I am working on some high priority problems my previous team is having. The customers are mad and want a fix yesterday. The applications keep aborting with the same error messages. I traced this down in the code to some object locking code.

This was Oracle Pro*C code that implements locks with records in a locks database table. When the users need to obtain a lock, they try to insert a record in this table. If anybody else has already inserted a similar record (has a lock), then the second lock immediately fails.
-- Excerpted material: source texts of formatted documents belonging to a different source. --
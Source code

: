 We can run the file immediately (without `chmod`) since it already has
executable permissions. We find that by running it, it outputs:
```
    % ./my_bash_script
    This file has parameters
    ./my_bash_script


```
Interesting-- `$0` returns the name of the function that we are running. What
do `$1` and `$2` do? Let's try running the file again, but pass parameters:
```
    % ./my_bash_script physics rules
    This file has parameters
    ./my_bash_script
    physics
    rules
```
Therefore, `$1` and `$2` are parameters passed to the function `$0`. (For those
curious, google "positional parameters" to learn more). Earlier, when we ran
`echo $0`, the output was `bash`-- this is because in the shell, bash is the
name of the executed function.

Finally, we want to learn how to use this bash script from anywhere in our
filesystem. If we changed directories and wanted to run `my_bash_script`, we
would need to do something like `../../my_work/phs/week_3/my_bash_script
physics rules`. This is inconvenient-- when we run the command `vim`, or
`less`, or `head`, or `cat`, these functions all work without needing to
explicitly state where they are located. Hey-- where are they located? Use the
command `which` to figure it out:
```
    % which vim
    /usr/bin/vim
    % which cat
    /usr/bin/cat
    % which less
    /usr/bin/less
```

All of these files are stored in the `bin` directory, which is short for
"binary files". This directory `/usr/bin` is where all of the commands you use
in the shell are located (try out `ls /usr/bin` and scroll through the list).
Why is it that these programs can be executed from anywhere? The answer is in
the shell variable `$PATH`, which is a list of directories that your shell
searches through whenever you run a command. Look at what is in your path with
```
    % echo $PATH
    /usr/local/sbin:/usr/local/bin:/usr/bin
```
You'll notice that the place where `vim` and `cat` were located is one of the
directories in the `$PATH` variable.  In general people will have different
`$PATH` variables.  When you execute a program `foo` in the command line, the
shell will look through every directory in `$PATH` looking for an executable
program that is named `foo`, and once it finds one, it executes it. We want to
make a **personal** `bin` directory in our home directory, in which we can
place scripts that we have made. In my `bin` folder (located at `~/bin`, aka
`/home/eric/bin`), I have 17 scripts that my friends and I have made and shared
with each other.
When the lock fails, the application displays an error message and aborts. This really irks our customer. So the first order of business is to make sure the application does not abort in this scenario. Next I figure we need the application to wait around a while until the lock might become free. why not let the Oracle database manage this contention? I figure somebody has already solved the queued lock problem. Why try to implement it again in our own code, especially when our implementation will be substandard.

Database Links

I need to create a lot of test data for unit testing some new code. Now I already had some good data in another database. So I used a tool to create some scripts that insert the data into the new database. There were some problems with this technique. My database tables have a lot of columns in them. The creation of insert scripts by the tool puts the whole insert statement on one line. This line turns out to be much too long for SQL*Plus to process. So I started to manually break up the lines. There had to be a better way.

Database links came to the rescue. You create the objects by specifying which database to connect to. You also need to provide login credentials when creating the link. Then you can perform queries that access the tables from the other database through the link. This was awesome. The link itself becomes an object in your schema. I hear you can even connect to non-Oracle database. I have no need for that feature though.

You do need to make sure the remote database you are linking to is in the tnsnames file on your server. Remember to do a COMMIT after you run the query through the link to release the rollback segment in the other database. The link operates like a pointer. If you really wanted to, a link can be used as a poor man's replication technology. If you want to get some information on your links, check out the DBA_DB_LINKS view.

Commitment Woes

I ran a bunch of routines in a stored procedures to generate some data. Then I queried that database from the SQL*Plus tool I previously used to create the data. The checks showed the new data was there. Finally I logged into my operating system account, and ran some shell scripts that ran my whole test suite.

The funny thing is that I could not see the results over in my SQL*Plus session. That was strange. The shell scripts call code that commit the changes. I had to take a break to analyze this oddity. Then it came to me. My SQL*Plus work had not been committed in the first place. Therefore the test suite in a separate session could not see the uncommitted changes. Doh!

If you thought that one was bad, listen to this story. I made some changes to the database. Then I called a stored procedure to run some jobs to process that data. Worked good the first time. Then I repeated the process. Changed up some data, called the exact stored procedure. This time the changes I made did not take. WTF? I even did a commit but got wrong results. A lot of inspection got me the answer. The stored procedure was in a package that initialized some internal variables. This package initialization happens once per session. My jobs were being run by one SQL*Plus session. I needed to log out and log back in to get the package initialization to rerun and process the new data. Ouch. That's a tricky one.